## What the task asks
Reproduce every record below exactly, with the pictures left out.

═════ The data

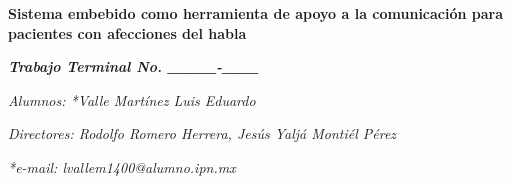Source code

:\begin{center}
    \vspace*{1cm}
    
    {\fontsize{14}{16} \textbf{Sistema embebido como herramienta de apoyo a la comunicación para pacientes con afecciones del habla}}
    
    \vspace{0.2cm}
    
    {\fontsize{12}{14} \textbf{\textit{Trabajo Terminal No. \_\_\_\_-\_\_\_}} }
    
    \vspace{0.1cm}
    
    \textit{Alumnos: *Valle Martínez Luis Eduardo}
    
    \vspace{0.1cm}
    
    \textit{Directores: Rodolfo Romero Herrera, Jesús Yaljá Montiél Pérez}
    
    \vspace{0.1cm}
    
    \textit{*e-mail: lvallem1400@alumno.ipn.mx}
    
\end{center}
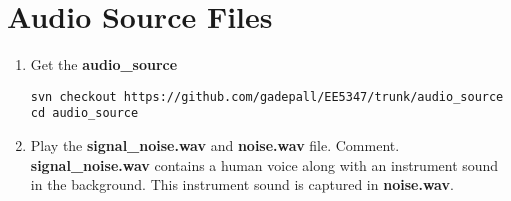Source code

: \documentclass[journal,12pt,twocolumn]{IEEEtran}
\renewcommand\thesection{\arabic{section}}
\begin{document}
\section{Audio Source Files}
\begin{enumerate}[label=\thesection.\arabic*
,ref=\thesection.\theenumi]
\item Get the \textbf{audio\_source}
\begin{lstlisting}
svn checkout https://github.com/gadepall/EE5347/trunk/audio_source
cd audio_source
\end{lstlisting}
\item Play the \textbf{signal\_noise.wav} and \textbf{noise.wav} file. Comment.
\\
\solution
\textbf{signal\_noise.wav}  contains a human voice along 
with an instrument sound in the background.  This instrument sound
is captured in \textbf{noise.wav}.
\end{enumerate}
%
\end{document}
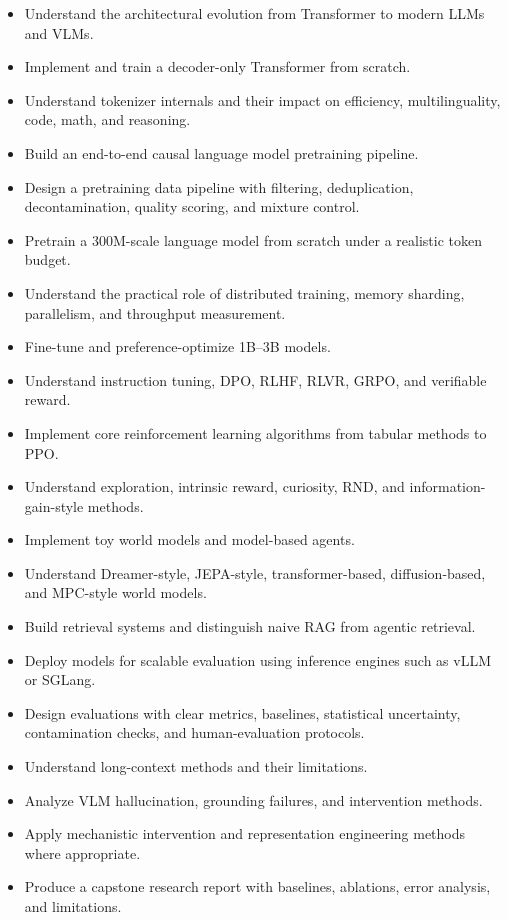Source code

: \documentclass[11pt]{article}
\begin{document}
\begin{itemize}
    \item Understand the architectural evolution from Transformer to modern LLMs and VLMs.
    \item Implement and train a decoder-only Transformer from scratch.
    \item Understand tokenizer internals and their impact on efficiency, multilinguality, code, math, and reasoning.
    \item Build an end-to-end causal language model pretraining pipeline.
    \item Design a pretraining data pipeline with filtering, deduplication, decontamination, quality scoring, and mixture control.
    \item Pretrain a 300M-scale language model from scratch under a realistic token budget.
    \item Understand the practical role of distributed training, memory sharding, parallelism, and throughput measurement.
    \item Fine-tune and preference-optimize 1B--3B models.
    \item Understand instruction tuning, DPO, RLHF, RLVR, GRPO, and verifiable reward.
    \item Implement core reinforcement learning algorithms from tabular methods to PPO.
    \item Understand exploration, intrinsic reward, curiosity, RND, and information-gain-style methods.
    \item Implement toy world models and model-based agents.
    \item Understand Dreamer-style, JEPA-style, transformer-based, diffusion-based, and MPC-style world models.
    \item Build retrieval systems and distinguish naive RAG from agentic retrieval.
    \item Deploy models for scalable evaluation using inference engines such as vLLM or SGLang.
    \item Design evaluations with clear metrics, baselines, statistical uncertainty, contamination checks, and human-evaluation protocols.
    \item Understand long-context methods and their limitations.
    \item Analyze VLM hallucination, grounding failures, and intervention methods.
    \item Apply mechanistic intervention and representation engineering methods where appropriate.
    \item Produce a capstone research report with baselines, ablations, error analysis, and limitations.
\end{itemize}
\end{document}

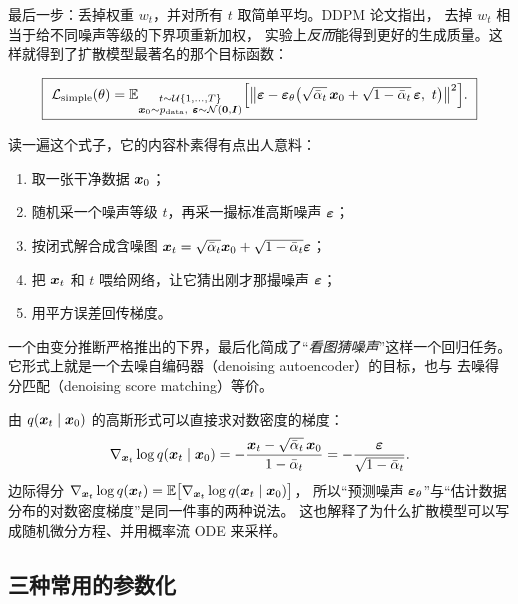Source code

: 最后一步：丢掉权重 $w_t$，并对所有 $t$ 取简单平均。DDPM 论文指出，
去掉 $w_t$ 相当于给不同噪声等级的下界项重新加权，
实验上\emph{反而}能得到更好的生成质量\cite{ho2020ddpm}。这样就得到了扩散模型最著名的那个目标函数：

\begin{equation}
  \boxed{\
  \mathcal{L}_{\text{simple}}(\theta)
  =\E_{\substack{t\sim\mathcal{U}\{1,\dots,T\}\\ \bx_0\sim p_{\text{data}},\ \beps\sim\Ncal(\bzero,\bI)}}
  \Bigl[\bigl\|\beps-\beps_\theta\bigl(\sqrt{\abt}\,\bx_0+\sqrt{1-\abt}\,\beps,\ t\bigr)\bigr\|^2\Bigr].
  \ }
  \label{eq:l-simple}
\end{equation}

读一遍这个式子，它的内容朴素得有点出人意料：

\begin{enumerate}
  \item 取一张干净数据 $\bx_0$；
  \item 随机采一个噪声等级 $t$，再采一撮标准高斯噪声 $\beps$；
  \item 按闭式解合成含噪图 $\bx_t=\sqrt{\abt}\bx_0+\sqrt{1-\abt}\beps$；
  \item 把 $\bx_t$ 和 $t$ 喂给网络，让它猜出刚才那撮噪声 $\beps$；
  \item 用平方误差回传梯度。
\end{enumerate}

一个由变分推断严格推出的下界，最后化简成了“\emph{看图猜噪声}”这样一个回归任务。
它形式上就是一个去噪自编码器（denoising autoencoder）的目标，也与
去噪得分匹配（denoising score matching）等价\cite{vincent2011connection,song2021sde}。

\begin{keybox}[预测噪声 $=$ 估计得分]
由 $q(\bx_t\mid\bx_0)$ 的高斯形式可以直接求对数密度的梯度：
\begin{equation*}
  \nabla_{\bx_t}\log q(\bx_t\mid\bx_0)
  =-\frac{\bx_t-\sqrt{\abt}\,\bx_0}{1-\abt}
  =-\frac{\beps}{\sqrt{1-\abt}} .
\end{equation*}
边际得分 $\nabla_{\bx_t}\log q(\bx_t)=\E\bigl[\nabla_{\bx_t}\log q(\bx_t\mid\bx_0)\bigr]$，
所以“预测噪声 $\beps_\theta$”与“估计数据分布的对数密度梯度”是同一件事的两种说法。
这也解释了为什么扩散模型可以写成随机微分方程、并用概率流 ODE 来采样。
\end{keybox}

\subsection{三种常用的参数化}

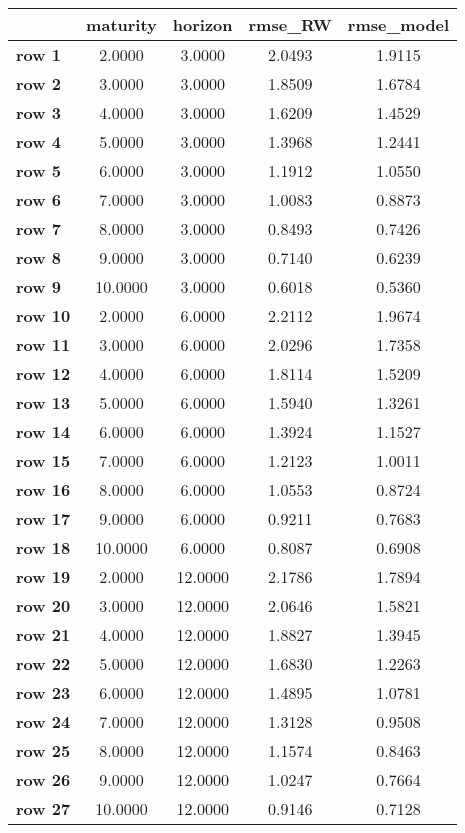 \begin{tiny}\begin{tabular}{|l|c|c|c|c|}
\hline
&\textbf{maturity}&\textbf{horizon}&\textbf{rmse_RW}&\textbf{rmse_model}\\\hline
\textbf{row 1}&2.0000&3.0000&2.0493&1.9115\\\hline
\textbf{row 2}&3.0000&3.0000&1.8509&1.6784\\\hline
\textbf{row 3}&4.0000&3.0000&1.6209&1.4529\\\hline
\textbf{row 4}&5.0000&3.0000&1.3968&1.2441\\\hline
\textbf{row 5}&6.0000&3.0000&1.1912&1.0550\\\hline
\textbf{row 6}&7.0000&3.0000&1.0083&0.8873\\\hline
\textbf{row 7}&8.0000&3.0000&0.8493&0.7426\\\hline
\textbf{row 8}&9.0000&3.0000&0.7140&0.6239\\\hline
\textbf{row 9}&10.0000&3.0000&0.6018&0.5360\\\hline
\textbf{row 10}&2.0000&6.0000&2.2112&1.9674\\\hline
\textbf{row 11}&3.0000&6.0000&2.0296&1.7358\\\hline
\textbf{row 12}&4.0000&6.0000&1.8114&1.5209\\\hline
\textbf{row 13}&5.0000&6.0000&1.5940&1.3261\\\hline
\textbf{row 14}&6.0000&6.0000&1.3924&1.1527\\\hline
\textbf{row 15}&7.0000&6.0000&1.2123&1.0011\\\hline
\textbf{row 16}&8.0000&6.0000&1.0553&0.8724\\\hline
\textbf{row 17}&9.0000&6.0000&0.9211&0.7683\\\hline
\textbf{row 18}&10.0000&6.0000&0.8087&0.6908\\\hline
\textbf{row 19}&2.0000&12.0000&2.1786&1.7894\\\hline
\textbf{row 20}&3.0000&12.0000&2.0646&1.5821\\\hline
\textbf{row 21}&4.0000&12.0000&1.8827&1.3945\\\hline
\textbf{row 22}&5.0000&12.0000&1.6830&1.2263\\\hline
\textbf{row 23}&6.0000&12.0000&1.4895&1.0781\\\hline
\textbf{row 24}&7.0000&12.0000&1.3128&0.9508\\\hline
\textbf{row 25}&8.0000&12.0000&1.1574&0.8463\\\hline
\textbf{row 26}&9.0000&12.0000&1.0247&0.7664\\\hline
\textbf{row 27}&10.0000&12.0000&0.9146&0.7128\\\hline
\end{tabular}
\end{tiny}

══════════

## Output for this exercise
Source code

:\begin{center}
    \vspace*{1cm}
    
    {\fontsize{14}{16} \textbf{Sistema embebido como herramienta de apoyo a la comunicación para pacientes con afecciones del habla}}
    
    \vspace{0.2cm}
    
    {\fontsize{12}{14} \textbf{\textit{Trabajo Terminal No. \_\_\_\_-\_\_\_}} }
    
    \vspace{0.1cm}
    
    \textit{Alumnos: *Valle Martínez Luis Eduardo}
    
    \vspace{0.1cm}
    
    \textit{Directores: Rodolfo Romero Herrera, Jesús Yaljá Montiél Pérez}
    
    \vspace{0.1cm}
    
    \textit{*e-mail: lvallem1400@alumno.ipn.mx}
    
\end{center}
Source code

: \documentclass[journal,12pt,twocolumn]{IEEEtran}
\renewcommand\thesection{\arabic{section}}
\begin{document}
\section{Audio Source Files}
\begin{enumerate}[label=\thesection.\arabic*
,ref=\thesection.\theenumi]
\item Get the \textbf{audio\_source}
\begin{lstlisting}
svn checkout https://github.com/gadepall/EE5347/trunk/audio_source
cd audio_source
\end{lstlisting}
\item Play the \textbf{signal\_noise.wav} and \textbf{noise.wav} file. Comment.
\\
\solution
\textbf{signal\_noise.wav}  contains a human voice along 
with an instrument sound in the background.  This instrument sound
is captured in \textbf{noise.wav}.
\end{enumerate}
%
\end{document}
Source code

: \documentclass[11pt]{article}
\begin{document}
\begin{itemize}
    \item Understand the architectural evolution from Transformer to modern LLMs and VLMs.
    \item Implement and train a decoder-only Transformer from scratch.
    \item Understand tokenizer internals and their impact on efficiency, multilinguality, code, math, and reasoning.
    \item Build an end-to-end causal language model pretraining pipeline.
    \item Design a pretraining data pipeline with filtering, deduplication, decontamination, quality scoring, and mixture control.
    \item Pretrain a 300M-scale language model from scratch under a realistic token budget.
    \item Understand the practical role of distributed training, memory sharding, parallelism, and throughput measurement.
    \item Fine-tune and preference-optimize 1B--3B models.
    \item Understand instruction tuning, DPO, RLHF, RLVR, GRPO, and verifiable reward.
    \item Implement core reinforcement learning algorithms from tabular methods to PPO.
    \item Understand exploration, intrinsic reward, curiosity, RND, and information-gain-style methods.
    \item Implement toy world models and model-based agents.
    \item Understand Dreamer-style, JEPA-style, transformer-based, diffusion-based, and MPC-style world models.
    \item Build retrieval systems and distinguish naive RAG from agentic retrieval.
    \item Deploy models for scalable evaluation using inference engines such as vLLM or SGLang.
    \item Design evaluations with clear metrics, baselines, statistical uncertainty, contamination checks, and human-evaluation protocols.
    \item Understand long-context methods and their limitations.
    \item Analyze VLM hallucination, grounding failures, and intervention methods.
    \item Apply mechanistic intervention and representation engineering methods where appropriate.
    \item Produce a capstone research report with baselines, ablations, error analysis, and limitations.
\end{itemize}
\end{document}

Source code

: 最后一步：丢掉权重 $w_t$，并对所有 $t$ 取简单平均。DDPM 论文指出，
去掉 $w_t$ 相当于给不同噪声等级的下界项重新加权，
实验上\emph{反而}能得到更好的生成质量\cite{ho2020ddpm}。这样就得到了扩散模型最著名的那个目标函数：

\begin{equation}
  \boxed{\
  \mathcal{L}_{\text{simple}}(\theta)
  =\E_{\substack{t\sim\mathcal{U}\{1,\dots,T\}\\ \bx_0\sim p_{\text{data}},\ \beps\sim\Ncal(\bzero,\bI)}}
  \Bigl[\bigl\|\beps-\beps_\theta\bigl(\sqrt{\abt}\,\bx_0+\sqrt{1-\abt}\,\beps,\ t\bigr)\bigr\|^2\Bigr].
  \ }
  \label{eq:l-simple}
\end{equation}

读一遍这个式子，它的内容朴素得有点出人意料：

\begin{enumerate}
  \item 取一张干净数据 $\bx_0$；
  \item 随机采一个噪声等级 $t$，再采一撮标准高斯噪声 $\beps$；
  \item 按闭式解合成含噪图 $\bx_t=\sqrt{\abt}\bx_0+\sqrt{1-\abt}\beps$；
  \item 把 $\bx_t$ 和 $t$ 喂给网络，让它猜出刚才那撮噪声 $\beps$；
  \item 用平方误差回传梯度。
\end{enumerate}

一个由变分推断严格推出的下界，最后化简成了“\emph{看图猜噪声}”这样一个回归任务。
它形式上就是一个去噪自编码器（denoising autoencoder）的目标，也与
去噪得分匹配（denoising score matching）等价\cite{vincent2011connection,song2021sde}。

\begin{keybox}[预测噪声 $=$ 估计得分]
由 $q(\bx_t\mid\bx_0)$ 的高斯形式可以直接求对数密度的梯度：
\begin{equation*}
  \nabla_{\bx_t}\log q(\bx_t\mid\bx_0)
  =-\frac{\bx_t-\sqrt{\abt}\,\bx_0}{1-\abt}
  =-\frac{\beps}{\sqrt{1-\abt}} .
\end{equation*}
边际得分 $\nabla_{\bx_t}\log q(\bx_t)=\E\bigl[\nabla_{\bx_t}\log q(\bx_t\mid\bx_0)\bigr]$，
所以“预测噪声 $\beps_\theta$”与“估计数据分布的对数密度梯度”是同一件事的两种说法。
这也解释了为什么扩散模型可以写成随机微分方程、并用概率流 ODE 来采样。
\end{keybox}

\subsection{三种常用的参数化}

 \begin{tiny}\begin{tabular}{|l|c|c|c|c|}
\hline
&\textbf{maturity}&\textbf{horizon}&\textbf{rmse_RW}&\textbf{rmse_model}\\\hline
\textbf{row 1}&2.0000&3.0000&2.0493&1.9115\\\hline
\textbf{row 2}&3.0000&3.0000&1.8509&1.6784\\\hline
\textbf{row 3}&4.0000&3.0000&1.6209&1.4529\\\hline
\textbf{row 4}&5.0000&3.0000&1.3968&1.2441\\\hline
\textbf{row 5}&6.0000&3.0000&1.1912&1.0550\\\hline
\textbf{row 6}&7.0000&3.0000&1.0083&0.8873\\\hline
\textbf{row 7}&8.0000&3.0000&0.8493&0.7426\\\hline
\textbf{row 8}&9.0000&3.0000&0.7140&0.6239\\\hline
\textbf{row 9}&10.0000&3.0000&0.6018&0.5360\\\hline
\textbf{row 10}&2.0000&6.0000&2.2112&1.9674\\\hline
\textbf{row 11}&3.0000&6.0000&2.0296&1.7358\\\hline
\textbf{row 12}&4.0000&6.0000&1.8114&1.5209\\\hline
\textbf{row 13}&5.0000&6.0000&1.5940&1.3261\\\hline
\textbf{row 14}&6.0000&6.0000&1.3924&1.1527\\\hline
\textbf{row 15}&7.0000&6.0000&1.2123&1.0011\\\hline
\textbf{row 16}&8.0000&6.0000&1.0553&0.8724\\\hline
\textbf{row 17}&9.0000&6.0000&0.9211&0.7683\\\hline
\textbf{row 18}&10.0000&6.0000&0.8087&0.6908\\\hline
\textbf{row 19}&2.0000&12.0000&2.1786&1.7894\\\hline
\textbf{row 20}&3.0000&12.0000&2.0646&1.5821\\\hline
\textbf{row 21}&4.0000&12.0000&1.8827&1.3945\\\hline
\textbf{row 22}&5.0000&12.0000&1.6830&1.2263\\\hline
\textbf{row 23}&6.0000&12.0000&1.4895&1.0781\\\hline
\textbf{row 24}&7.0000&12.0000&1.3128&0.9508\\\hline
\textbf{row 25}&8.0000&12.0000&1.1574&0.8463\\\hline
\textbf{row 26}&9.0000&12.0000&1.0247&0.7664\\\hline
\textbf{row 27}&10.0000&12.0000&0.9146&0.7128\\\hline
\end{tabular}
\end{tiny}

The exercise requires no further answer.